Seit 2018 hat die Karlskirche in Wien, eine der wichtigsten mitteleuropäischen barocken Sakralbauten, ihre Räume der zeitgenössischen Kunst geöffnet. Der walisische Künstler Cerith Wyn Evans bespielt die Kuppel mit einer feingliedrigen Installation aus Neonröhren, die einen unerwarteten Dialog zum historischen Ambiente anregt.

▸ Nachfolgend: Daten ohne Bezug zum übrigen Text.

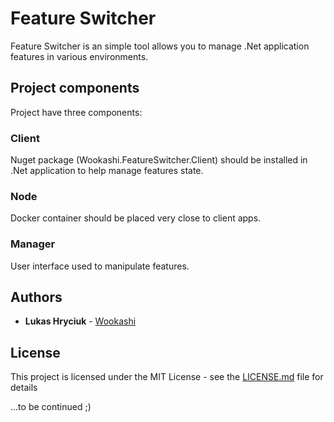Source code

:# Feature Switcher
Feature Switcher is an simple tool allows you to manage .Net application features in various environments.  


## Project components
Project have three components:

### Client
Nuget package (Wookashi.FeatureSwitcher.Client) should be installed in .Net application to help manage features state.

### Node
Docker container should be placed very close to client apps.

### Manager
User interface used to manipulate features.

## Authors
* **Lukas Hryciuk** - [Wookashi](https://github.com/Wookashi)



## License
This project is licensed under the MIT License - see the [LICENSE.md](LICENSE.md) file for details

...to be continued ;)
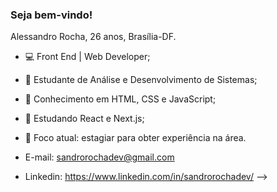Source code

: ### Seja bem-vindo!


Alessandro Rocha, 26 anos, Brasília-DF.

-  💻 Front End | Web Developer;
-  👔 Estudante de Análise e Desenvolvimento de Sistemas;
-  📒 Conhecimento em HTML, CSS e JavaScript;
-  📖 Estudando React e Next.js;
-  💼 Foco atual: estagiar para obter experiência na área.

- E-mail: sandrorochadev@gmail.com
- Linkedin: https://www.linkedin.com/in/sandrorochadev/
-->
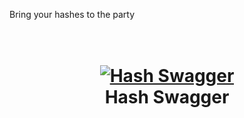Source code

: Bring your hashes to the party

<h1 align="center">
  <br>
  <a href="https://github.com/z0rok1t/Hash-Swagger"><img src="https://imgtr.ee/images/2024/08/19/cd7d375d3fb0eb15628f5d7656b54a10.jpeg" alt="Hash Swagger"></a>
  <br>
  Hash Swagger
  <br>
</h1>

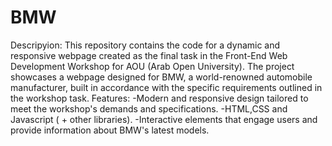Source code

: # BMW
Descripyion: 
This repository contains the code for a dynamic and responsive webpage created as the final task in the Front-End Web Development Workshop for AOU (Arab Open University). The project showcases a webpage designed for BMW, a world-renowned automobile manufacturer, built in accordance with the specific requirements outlined in the workshop task.
Features:
-Modern and responsive design tailored to meet the workshop's demands and specifications.
-HTML,CSS and Javascript ( + other libraries).
-Interactive elements that engage users and provide information about BMW's latest models.
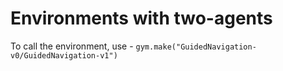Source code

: # Environments with two-agents

To call the environment, use - `gym.make("GuidedNavigation-v0/GuidedNavigation-v1")`

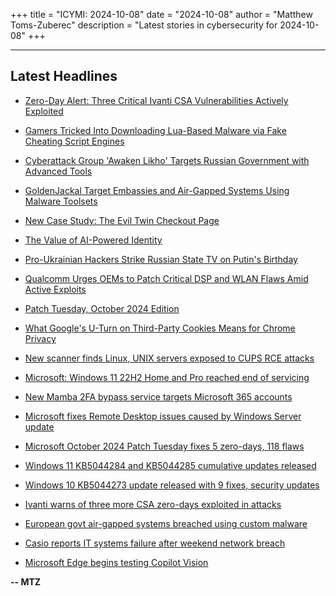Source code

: +++
title = "ICYMI: 2024-10-08"
date = "2024-10-08"
author = "Matthew Toms-Zuberec"
description = "Latest stories in cybersecurity for 2024-10-08"
+++

---------------------------------------------------------------------------
## Latest Headlines
- [Zero-Day Alert: Three Critical Ivanti CSA Vulnerabilities Actively Exploited](https://thehackernews.com/2024/10/zero-day-alert-three-critical-ivanti.html)

- [Gamers Tricked Into Downloading Lua-Based Malware via Fake Cheating Script Engines](https://thehackernews.com/2024/10/gamers-tricked-into-downloading-lua.html)

- [Cyberattack Group 'Awaken Likho' Targets Russian Government with Advanced Tools](https://thehackernews.com/2024/10/cyberattack-group-awaken-likho-targets.html)

- [GoldenJackal Target Embassies and Air-Gapped Systems Using Malware Toolsets](https://thehackernews.com/2024/10/goldenjackal-target-embassies-and-air.html)

- [New Case Study: The Evil Twin Checkout Page](https://thehackernews.com/2024/10/new-case-study-evil-twin-checkout-page.html)

- [The Value of AI-Powered Identity](https://thehackernews.com/2024/10/the-value-of-ai-powered-identity.html)

- [Pro-Ukrainian Hackers Strike Russian State TV on Putin's Birthday](https://thehackernews.com/2024/10/pro-ukrainian-hackers-strike-russian.html)

- [Qualcomm Urges OEMs to Patch Critical DSP and WLAN Flaws Amid Active Exploits](https://thehackernews.com/2024/10/qualcomm-urges-oems-to-patch-critical.html)

- [Patch Tuesday, October 2024 Edition](https://krebsonsecurity.com/2024/10/patch-tuesday-october-2024-edition/)

- [What Google's U-Turn on Third-Party Cookies Means for Chrome Privacy](https://www.wired.com/story/google-chrome-third-party-cookies-privacy-rollback/)

- [New scanner finds Linux, UNIX servers exposed to CUPS RCE attacks](https://www.bleepingcomputer.com/news/software/new-scanner-finds-linux-unix-servers-exposed-to-cups-rce-attacks/)

- [Microsoft: Windows 11 22H2 Home and Pro reached end of servicing](https://www.bleepingcomputer.com/news/microsoft/microsoft-windows-11-22h2-home-and-pro-reached-end-of-servicing/)

- [New Mamba 2FA bypass service targets Microsoft 365 accounts](https://www.bleepingcomputer.com/news/security/new-mamba-2fa-bypass-service-targets-microsoft-365-accounts/)

- [Microsoft fixes Remote Desktop issues caused by Windows Server update](https://www.bleepingcomputer.com/news/microsoft/microsoft-fixes-remote-desktop-issues-caused-by-windows-server-update/)

- [Microsoft October 2024 Patch Tuesday fixes 5 zero-days, 118 flaws](https://www.bleepingcomputer.com/news/microsoft/microsoft-october-2024-patch-tuesday-fixes-5-zero-days-118-flaws/)

- [Windows 11 KB5044284 and KB5044285 cumulative updates released](https://www.bleepingcomputer.com/news/microsoft/windows-11-kb5044284-and-kb5044285-cumulative-updates-released/)

- [Windows 10 KB5044273 update released with 9 fixes, security updates](https://www.bleepingcomputer.com/news/microsoft/windows-10-kb5044273-update-released-with-9-fixes-security-updates/)

- [Ivanti warns of three more CSA zero-days exploited in attacks](https://www.bleepingcomputer.com/news/security/ivanti-warns-of-three-more-csa-zero-days-exploited-in-attacks/)

- [European govt air-gapped systems breached using custom malware](https://www.bleepingcomputer.com/news/security/european-govt-air-gapped-systems-breached-using-custom-malware/)

- [Casio reports IT systems failure after weekend network breach](https://www.bleepingcomputer.com/news/security/casio-reports-it-systems-failure-after-weekend-network-breach/)

- [Microsoft Edge begins testing Copilot Vision](https://www.bleepingcomputer.com/news/microsoft/microsoft-edge-begins-testing-copilot-vision/)

**-- MTZ**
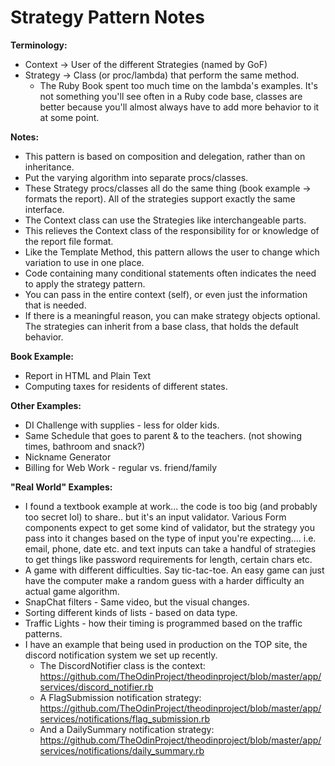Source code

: # Strategy Pattern Notes

**Terminology:**
- Context -> User of the different Strategies (named by GoF)
- Strategy -> Class (or proc/lambda) that perform the same method. 
    - The Ruby Book spent too much time on the lambda's examples. It's not something you'll see often in a Ruby code base, classes are  better because you'll almost always have to add more behavior to it at some point.

**Notes:**
- This pattern is based on composition and delegation, rather than on inheritance.
- Put the varying algorithm into separate procs/classes.
- These Strategy procs/classes all do the same thing (book example -> formats the report). All of the strategies support exactly the same interface. 
- The Context class can use the Strategies like interchangeable parts. 
- This relieves the Context class of the responsibility for or knowledge of the report file format.
- Like the Template Method, this pattern allows the user to change which variation to use in one place.
- Code containing many conditional statements often indicates the need to apply the strategy pattern.
- You can pass in the entire context (self), or even just the information that is needed.
- If there is a meaningful reason, you can make strategy objects optional. The strategies can inherit from a base class, that holds the default behavior.

**Book Example:**
- Report in HTML and Plain Text
- Computing taxes for residents of different states.

**Other Examples:**
- DI Challenge with supplies - less for older kids.
- Same Schedule that goes to parent & to the teachers. (not showing times, bathroom and snack?)
- Nickname Generator
- Billing for Web Work - regular vs. friend/family

**"Real World" Examples:**
- I found a textbook example at work... the code is too big (and probably too secret lol) to share.. but it's an input validator.  Various Form components expect to get some kind of validator, but the strategy you pass into it changes based on the type of input you're expecting.... i.e. email, phone, date etc.  and text inputs can take a handful of strategies to get things like password requirements for length, certain chars etc.
- A game with different difficulties. Say tic-tac-toe. An easy game can just have the computer make a random guess with a harder difficulty an actual game algorithm.
- SnapChat filters - Same video, but the visual changes.
- Sorting different kinds of lists - based on data type.
- Traffic Lights - how their timing is programmed based on the traffic patterns.
- I have an example that being used in production on the TOP site, the discord notification system we set up recently. 
  - The DiscordNotifier class is the context: https://github.com/TheOdinProject/theodinproject/blob/master/app/services/discord_notifier.rb 
  - A FlagSubmission notification strategy: https://github.com/TheOdinProject/theodinproject/blob/master/app/services/notifications/flag_submission.rb 
  - And a DailySummary notification strategy: https://github.com/TheOdinProject/theodinproject/blob/master/app/services/notifications/daily_summary.rb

Wie eine kunstvolle Kritzelei wirkt die weiße Neonskulptur in der barocken Kuppel der Karlskirche. Die filigranen Fäden und Raster in Strichen und Rundungen bilden einen ungewohnten neuen Anhaltspunkt, wenn man nach oben, Richtung Himmel und Oberlicht, blickt. Die schlanken Lichtröhren wirken leicht und dynamisch vor den üppigen Gold- und Stuckdekorationen und den gemalten Himmelslandschaften samt ihrer himmlischen Bewohner:innen an der Decke. Die Gitterstruktur und die organischen Linien des Kunstwerks scheinen einem inneren Rhythmus zu folgen, und obwohl die Formensprache nicht mit den barocken Elementen korrespondiert, entsteht doch keine Disharmonie.


Die Optik hinterfragen

„Forms through folds (ascending)" stammt von dem walisischen Künstler Cerith Wyn Evans, der es eigens für die Karlskirche geschaffen hat, Die Dimensionen sind beeindruckend: 25 mal 15 Meter misst die Röhrenskulptur, die aus 350 einzelnen Glasformen zusammengefügt ist. Die verwendeten Neonröhren ergeben zusammen eine Länge von 700 Metern. Zusammengehalten wird das Ganze von 14 Kilometern Seil. Eineinhalb Kilometer Kabel sorgen für die Elektrifizierung. Das Gesamtgewicht der Installation übersteigt eine Tonne. Das Werk ist seine bisher größte Rauminstallation. Der Künstler arbeitet immer wieder mit weißen Neoninstallationen. Was ihn an diesen Strukturen besonders interessiert, ist die Möglichkeit, den Blick zu leiten. „In vielen meiner Arbeiten versuche ich, die Optik zu hinterfragen - das wissenschaftliche Modell der Optik irgendwie aufzulösen", sagt er in einem Interview. Seine Kunstinstallationen sind von unterschiedlichen Einflüssen aus Literatur, Philosophie, Religion, Kunst und Naturwissenschaften inspiriert. Auch die Neonskulptur in Wien vermittelt verschiedene Dynamiken. Die Formen scheinen sich explosionsartig auszudehnen, um dann wiederum fragil wirkende Formen anzunehmen.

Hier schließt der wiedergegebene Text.